Steuerliche Neuerungen in der Land- und Forstwirtschaft

Gewinnermittlungsarten – Übersicht

Die Regierung hat im Zuge des Konjunkturstärkungsgesetzes 2020 auch für die Land- und Forstwirtschaft Änderungen vorgenommen. Der aktuelle Stand bringt einige Erleichterungen bezüglich den Gewinnermittlungsarten in der Land- und Forstwirtschaft mit sich.

Buchführungsgrenzen ab 2015:

Neue Buchführungsgrenzen rückwirkend ab 1.1.2020:

 

 

 

 

 

Vollpauschalierung

 Die beiden obigen Abbildungen zeigen auf einen Blick die von der Regierung angestrebten Änderungen.
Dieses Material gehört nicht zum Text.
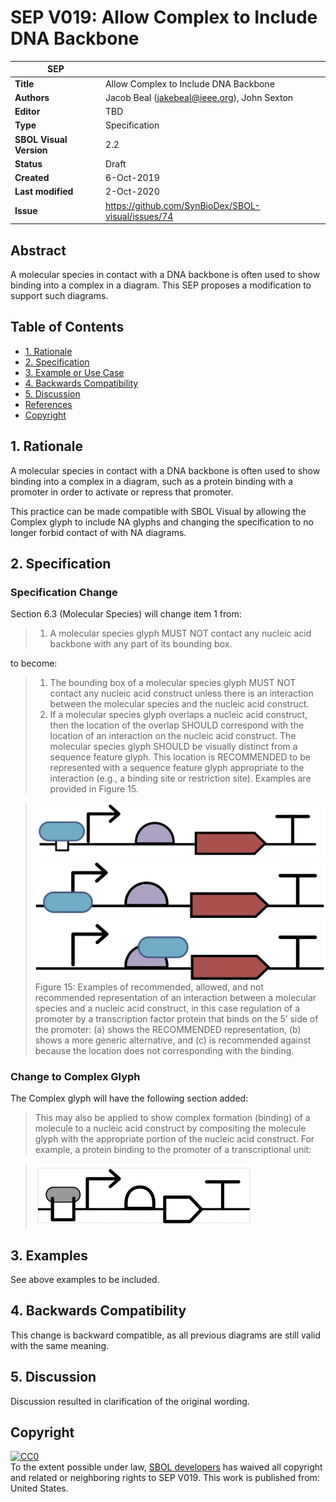 # SEP V019: Allow Complex to Include DNA Backbone

| SEP | |
| --- | --- |
| **Title** | Allow Complex to Include DNA Backbone |
| **Authors** | Jacob Beal (jakebeal@ieee.org), John Sexton |
| **Editor** | TBD |
| **Type** | Specification |
| **SBOL Visual Version** | 2.2 |
| **Status** | Draft |
| **Created** | 6-Oct-2019 |
| **Last modified** | 2-Oct-2020 |
| **Issue**         | https://github.com/SynBioDex/SBOL-visual/issues/74 |


## Abstract

A molecular species in contact with a DNA backbone is often used to show binding into a complex in a diagram.  This SEP proposes a modification to support such diagrams.

## Table of Contents  <remove TOC if SEP is rather short>
- [1. Rationale](#rationale) 
- [2. Specification](#specification)
- [3. Example or Use Case](#example)
- [4. Backwards Compatibility](#compatibility)
- [5. Discussion](#discussion)
- [References](#references)
- [Copyright](#copyright)

## 1. Rationale <a name="rationale"></a>

A molecular species in contact with a DNA backbone is often used to show binding into a complex in a diagram, such as a protein binding with a promoter in order to activate or repress that promoter.

This practice can be made compatible with SBOL Visual by allowing the Complex glyph to include NA glyphs and changing the specification to no longer forbid contact of with NA diagrams.

## 2. Specification <a name="specification"></a>

### Specification Change

Section 6.3 (Molecular Species) will change item 1 from:

> 1. A molecular species glyph MUST NOT contact any nucleic acid backbone with any part of its bounding box.

to become:

> 1. The bounding box of a molecular species glyph MUST NOT contact any nucleic acid construct unless there is an interaction between the molecular species and the nucleic acid construct.
> 2. If a molecular species glyph overlaps a nucleic acid construct, then the location of the overlap SHOULD correspond with the location of an interaction on the nucleic acid construct. The molecular species glyph SHOULD be visually distinct from a sequence feature glyph. This location is RECOMMENDED to be represented with a sequence feature glyph appropriate to the interaction (e.g., a binding site or restriction site). Examples are provided in Figure 15.

> ![image](img/SEPV019-3-binding.png)
> ![image](img/SEPV019-3-bindpromoter.png)
> ![image](img/SEPV019-3-wronglocation.png)
> Figure 15: Examples of recommended, allowed, and not recommended representation of an interaction between a molecular species and a nucleic acid construct, in this case regulation of a promoter by a transcription factor protein that binds on the 5’ side of the promoter: (a) shows the RECOMMENDED representation, (b) shows a more generic alternative, and (c) is recommended against because the location does not corresponding with the binding.

### Change to Complex Glyph

The Complex glyph will have the following section added:

> This may also be applied to show complex formation (binding) of a molecule to a nucleic acid construct by compositing the molecule glyph with the appropriate portion of the nucleic acid construct. For example, a protein binding to the promoter of a transcriptional unit:

> ![glyph example](https://github.com/SynBioDex/SBOL-visual/raw/6d0919e/Glyphs/FunctionalComponents/complex/complex-pdna-specification.png)


## 3. Examples <a name='example'></a>

See above examples to be included.


## 4. Backwards Compatibility <a name='compatibility'></a>

This change is backward compatible, as all previous diagrams are still valid with the same meaning.


## 5. Discussion <a name='discussion'></a>

Discussion resulted in clarification of the original wording.

## Copyright <a name='copyright'></a>

<p xmlns:dct="http://purl.org/dc/terms/" xmlns:vcard="http://www.w3.org/2001/vcard-rdf/3.0#">
  <a rel="license"
     href="http://creativecommons.org/publicdomain/zero/1.0/">
    <img src="http://i.creativecommons.org/p/zero/1.0/88x31.png" style="border-style: none;" alt="CC0" />
  </a>
  <br />
  To the extent possible under law,
  <a rel="dct:publisher"
     href="sbolstandard.org">
    <span property="dct:title">SBOL developers</span></a>
  has waived all copyright and related or neighboring rights to
  <span property="dct:title">SEP V019</span>.
This work is published from:
<span property="vcard:Country" datatype="dct:ISO3166"
      content="US" about="sbolstandard.org">
  United States</span>.
</p>
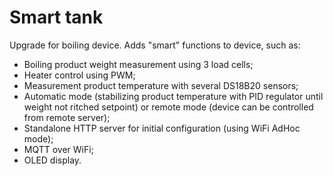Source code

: # Smart tank

Upgrade for boiling device. Adds "smart" functions to device, such as:

- Boiling product weight measurement using 3 load cells;
- Heater control using PWM;
- Measurement product temperature with several DS18B20 sensors;
- Automatic mode (stabilizing product temperature with PID regulator until weight not ritched setpoint) or remote mode (device can be controlled from remote server);
- Standalone HTTP server for initial configuration (using WiFi AdHoc mode);
- MQTT over WiFi;
- OLED display.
Hinsichtlich der Vollpauschalierung gibt es rückwirkend ab dem 1.1.2020 nur noch die Einheitswertgrenze von 75.000€. Die Hektargrenze sowie die Vieheinheitengrenze sind in der neuen Pauschalierungsverordnung nicht mehr vorgesehen.

Teilpauschalierung

Bei der Teilpauschalierung bleiben die Grenzwerte gleich. Bei einem Einheitswert zwischen 75.000€ und 130.000€ sowie einem Umsatz bis 400.000€ darf die Teilpauschalierung angewandt werden.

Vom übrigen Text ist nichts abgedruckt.